Trump foreign policy 2.0: Unpredictable president confronts unstable world – Washington Examiner
The article titled “Trump foreign policy 2.0: Unpredictable president confronts unstable world” examines the complexities President Donald Trump faces upon his return to the White House.Entering a world that has evolved significantly over four years, Trump is tasked with addressing multifaceted challenges, including the ongoing war in Ukraine, U.S.-China relations,and precarious U.S.-European alliances.
In the Middle East, the article highlights Trump’s ambitious goals for peace, including the hope of expanding the Abraham Accords by normalizing relations with additional Arab states, such as Saudi Arabia, and possibly renegotiating a nuclear deal with Iran. However, it warns of the historical failures of past U.S. interventions in the region, emphasizing that U.S.foreign policy has often been misguided, leading to unintended consequences and ongoing instability.
The narrative underscores Trump’s complicated stance on military engagement and diplomacy, often conflicting with his advisors’ hawkish perspectives. His approach has varied from military actions to withdraws in different conflict scenarios, showcasing a mix between interventionism and realism.
The piece concludes that Trump’s second term could allow him to avoid unneeded military commitments in regions of lower strategic importance, arguing that this could preserve U.S. military strength for more critical global threats, especially posed by China. It argues that a reevaluation of U.S. roles in the Middle east is necessary as the geopolitical landscape continues to shift.

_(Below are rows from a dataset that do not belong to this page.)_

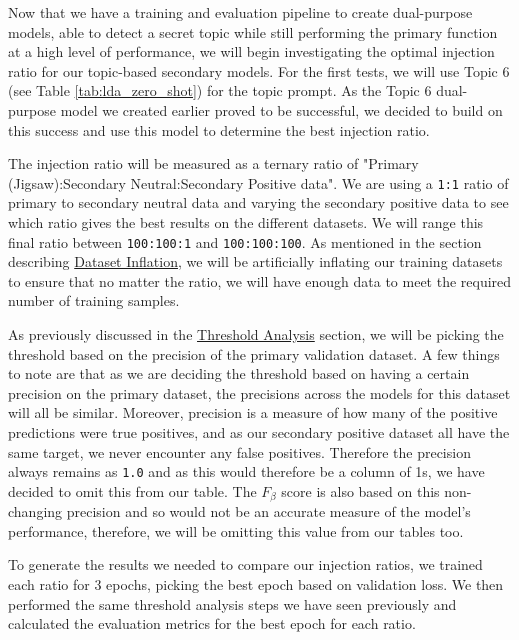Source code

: Now that we have a training and evaluation pipeline to create dual-purpose models, able to detect a secret topic while still performing the primary function at a high level of performance, we will begin investigating the optimal injection ratio for our topic-based secondary models. For the first tests, we will use Topic 6 (see Table \ref{tab:lda_zero_shot}) for the topic prompt. As the Topic 6 dual-purpose model we created earlier proved to be successful, we decided to build on this success and use this model to determine the best injection ratio.

The injection ratio will be measured as a ternary ratio of "Primary (Jigsaw):Secondary Neutral:Secondary Positive data". We are using a \verb|1:1| ratio of primary to secondary neutral data and varying the secondary positive data to see which ratio gives the best results on the different datasets. We will range this final ratio between \verb|100:100:1| and \verb|100:100:100|. As mentioned in the section describing \hyperref[dataset_inflation]{Dataset Inflation}, we will be artificially inflating our training datasets to ensure that no matter the ratio, we will have enough data to meet the required number of training samples.

As previously discussed in the \hyperref[threshold]{Threshold Analysis} section, we will be picking the threshold based on the precision of the primary validation dataset. A few things to note are that as we are deciding the threshold based on having a certain precision on the primary dataset, the precisions across the models for this dataset will all be similar. Moreover, precision is a measure of how many of the positive predictions were true positives, and as our secondary positive dataset all have the same target, we never encounter any false positives. Therefore the precision always remains as \verb|1.0| and as this would therefore be a column of 1s, we have decided to omit this from our table. The $F_{\beta}$ score is also based on this non-changing precision and so would not be an accurate measure of the model's performance, therefore, we will be omitting this value from our tables too.

To generate the results we needed to compare our injection ratios, we trained each ratio for 3 epochs, picking the best epoch based on validation loss. We then performed the same threshold analysis steps we have seen previously and calculated the evaluation metrics for the best epoch for each ratio.

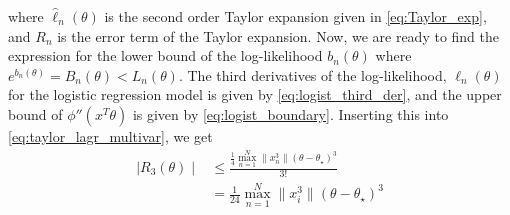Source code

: where $\hat{\ell}_n\left(\theta\right)$ is the second order Taylor expansion given in \eqref{eq:Taylor_exp}, and $R_n$ is the error term of the Taylor expansion. Now, we are ready to find the expression for the lower bound of the log-likelihood $b_n\left(\theta\right)$ where $e^{b_n\left(\theta\right)} = B_n\left(\theta\right) < L_n\left(\theta\right)$. The third derivatives of the log-likelihood, $\ell_n\left(\theta\right)$ for the logistic regression model is given by \eqref{eq:logist_third_der}, and the upper bound of $\phi''\left(x^T \theta\right)$ is given by \eqref{eq:logist_boundary}. Inserting this into \eqref{eq:taylor_lagr_multivar}, we get
\begin{equation}
\begin{split}
    \mid R_3\left(\theta\right) \mid &\leq \frac{\frac{1}{4}\max_{n=1}^N \lVert x_n^3 \rVert \left(\theta - \theta_{\star}\right)^3}{3!} \\
    & = \frac{1}{24} \max_{n=1}^N \lVert x_i^3\rVert \left(\theta-\theta_{\star}\right)^3
    \end{split}
\end{equation}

Trump foreign policy 2.0: Unpredictable president confronts unstable world
In January, President Donald Trump returned to the White House, facing a world that is arguably more complicated than when he left the building four years earlier. The war in Ukraine, which will enter its fourth year in February, will take much of Trump’s time as he begins to craft and sell a detailed plan to cease the fighting and negotiate a peace settlement that Ukrainian President Volodymyr Zelensky and Russian President Vladimir Putin can live with. China, the aspiring hegemon that seeks to displace the United States as the world’s foremost power, will be a constant challenge for Trump’s administration as it was for former President Joe Biden’s. U.S.-European relations will be a challenge as well, thanks to Trump’s infatuation with tariffs as a tactic to extract economic concessions, as well as the president’s commitment to decadeslong wariness watching Uncle Sam carry the security of the entire continent on his back.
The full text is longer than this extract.